───── RECORD EXCERPTS
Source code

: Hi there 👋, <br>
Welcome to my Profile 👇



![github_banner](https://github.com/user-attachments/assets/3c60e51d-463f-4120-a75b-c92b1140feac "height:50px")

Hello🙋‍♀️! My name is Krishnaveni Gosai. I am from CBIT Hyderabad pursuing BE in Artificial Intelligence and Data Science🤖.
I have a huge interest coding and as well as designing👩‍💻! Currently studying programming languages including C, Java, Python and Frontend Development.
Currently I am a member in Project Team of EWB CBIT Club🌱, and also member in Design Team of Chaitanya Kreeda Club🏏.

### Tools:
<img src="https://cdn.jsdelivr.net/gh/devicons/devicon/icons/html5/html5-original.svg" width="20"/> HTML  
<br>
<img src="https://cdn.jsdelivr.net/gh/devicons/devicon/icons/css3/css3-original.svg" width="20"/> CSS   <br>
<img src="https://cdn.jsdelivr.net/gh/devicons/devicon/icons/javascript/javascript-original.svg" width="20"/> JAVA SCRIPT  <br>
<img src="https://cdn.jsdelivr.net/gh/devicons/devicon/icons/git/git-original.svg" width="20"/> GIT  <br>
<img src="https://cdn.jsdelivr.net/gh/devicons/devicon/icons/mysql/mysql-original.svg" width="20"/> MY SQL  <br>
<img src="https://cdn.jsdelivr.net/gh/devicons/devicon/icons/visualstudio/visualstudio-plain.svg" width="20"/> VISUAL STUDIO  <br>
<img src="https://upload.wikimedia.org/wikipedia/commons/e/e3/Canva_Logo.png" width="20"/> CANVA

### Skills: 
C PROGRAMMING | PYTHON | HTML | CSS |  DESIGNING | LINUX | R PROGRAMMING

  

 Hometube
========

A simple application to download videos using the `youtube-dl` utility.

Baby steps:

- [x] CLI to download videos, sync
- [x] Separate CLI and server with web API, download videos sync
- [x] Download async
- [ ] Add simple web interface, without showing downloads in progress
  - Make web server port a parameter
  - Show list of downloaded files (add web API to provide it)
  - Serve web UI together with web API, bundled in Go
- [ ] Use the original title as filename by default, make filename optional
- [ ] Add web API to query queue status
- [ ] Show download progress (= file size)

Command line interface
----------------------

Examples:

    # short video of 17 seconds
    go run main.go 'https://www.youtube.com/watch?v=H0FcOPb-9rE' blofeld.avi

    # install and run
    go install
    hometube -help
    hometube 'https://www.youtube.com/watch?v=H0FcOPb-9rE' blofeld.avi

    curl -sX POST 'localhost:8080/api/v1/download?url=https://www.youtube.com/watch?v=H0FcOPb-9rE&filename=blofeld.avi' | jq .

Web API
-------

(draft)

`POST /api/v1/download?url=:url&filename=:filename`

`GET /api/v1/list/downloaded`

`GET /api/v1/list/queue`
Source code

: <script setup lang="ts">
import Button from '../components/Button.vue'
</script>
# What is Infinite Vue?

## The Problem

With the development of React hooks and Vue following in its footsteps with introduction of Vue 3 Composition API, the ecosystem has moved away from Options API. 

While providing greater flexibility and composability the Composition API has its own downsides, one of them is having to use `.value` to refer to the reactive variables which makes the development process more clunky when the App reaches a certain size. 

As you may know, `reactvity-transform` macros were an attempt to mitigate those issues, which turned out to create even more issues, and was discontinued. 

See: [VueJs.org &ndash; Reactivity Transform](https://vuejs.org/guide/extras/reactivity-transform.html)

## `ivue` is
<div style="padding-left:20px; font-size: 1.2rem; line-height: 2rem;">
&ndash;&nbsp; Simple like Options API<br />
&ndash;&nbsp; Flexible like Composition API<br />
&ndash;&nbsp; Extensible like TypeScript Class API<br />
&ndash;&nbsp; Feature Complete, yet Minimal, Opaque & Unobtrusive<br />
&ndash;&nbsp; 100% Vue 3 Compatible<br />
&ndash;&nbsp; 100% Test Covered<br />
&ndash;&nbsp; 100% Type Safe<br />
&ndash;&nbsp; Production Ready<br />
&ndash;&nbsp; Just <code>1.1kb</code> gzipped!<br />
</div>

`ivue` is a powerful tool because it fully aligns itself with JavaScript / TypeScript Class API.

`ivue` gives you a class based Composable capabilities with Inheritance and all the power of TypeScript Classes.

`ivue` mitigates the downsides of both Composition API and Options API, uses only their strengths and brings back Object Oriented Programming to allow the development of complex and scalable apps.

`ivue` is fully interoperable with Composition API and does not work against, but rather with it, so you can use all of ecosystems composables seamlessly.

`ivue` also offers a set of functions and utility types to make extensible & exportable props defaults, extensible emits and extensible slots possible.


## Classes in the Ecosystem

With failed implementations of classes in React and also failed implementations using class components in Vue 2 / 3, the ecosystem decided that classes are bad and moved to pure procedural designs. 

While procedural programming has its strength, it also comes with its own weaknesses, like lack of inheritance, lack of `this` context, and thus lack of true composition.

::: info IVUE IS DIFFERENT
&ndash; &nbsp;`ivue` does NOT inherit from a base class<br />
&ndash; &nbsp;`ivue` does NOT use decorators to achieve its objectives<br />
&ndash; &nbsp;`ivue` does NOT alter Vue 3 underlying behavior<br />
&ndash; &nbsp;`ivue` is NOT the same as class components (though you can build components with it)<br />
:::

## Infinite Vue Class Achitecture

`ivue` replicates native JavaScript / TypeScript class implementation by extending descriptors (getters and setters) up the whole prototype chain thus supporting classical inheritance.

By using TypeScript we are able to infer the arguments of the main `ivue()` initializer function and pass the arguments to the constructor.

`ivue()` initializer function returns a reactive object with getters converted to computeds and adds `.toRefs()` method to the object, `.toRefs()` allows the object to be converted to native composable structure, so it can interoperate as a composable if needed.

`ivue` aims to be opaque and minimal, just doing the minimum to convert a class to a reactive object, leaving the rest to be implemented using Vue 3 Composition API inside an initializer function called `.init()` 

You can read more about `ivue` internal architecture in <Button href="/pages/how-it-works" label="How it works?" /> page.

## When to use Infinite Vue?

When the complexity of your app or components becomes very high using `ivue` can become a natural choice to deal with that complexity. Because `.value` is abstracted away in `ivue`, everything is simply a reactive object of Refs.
──────────
▸ WORK TASK
What you give back must be the stretch above, starting at the line with "IVUE IS DIFFERENT" and ending at the line with "By using TypeScript", copied exactly.

▸ ANSWER SECTION
::: info IVUE IS DIFFERENT
&ndash; &nbsp;`ivue` does NOT inherit from a base class<br />
&ndash; &nbsp;`ivue` does NOT use decorators to achieve its objectives<br />
&ndash; &nbsp;`ivue` does NOT alter Vue 3 underlying behavior<br />
&ndash; &nbsp;`ivue` is NOT the same as class components (though you can build components with it)<br />
:::

## Infinite Vue Class Achitecture

`ivue` replicates native JavaScript / TypeScript class implementation by extending descriptors (getters and setters) up the whole prototype chain thus supporting classical inheritance.

By using TypeScript we are able to infer the arguments of the main `ivue()` initializer function and pass the arguments to the constructor.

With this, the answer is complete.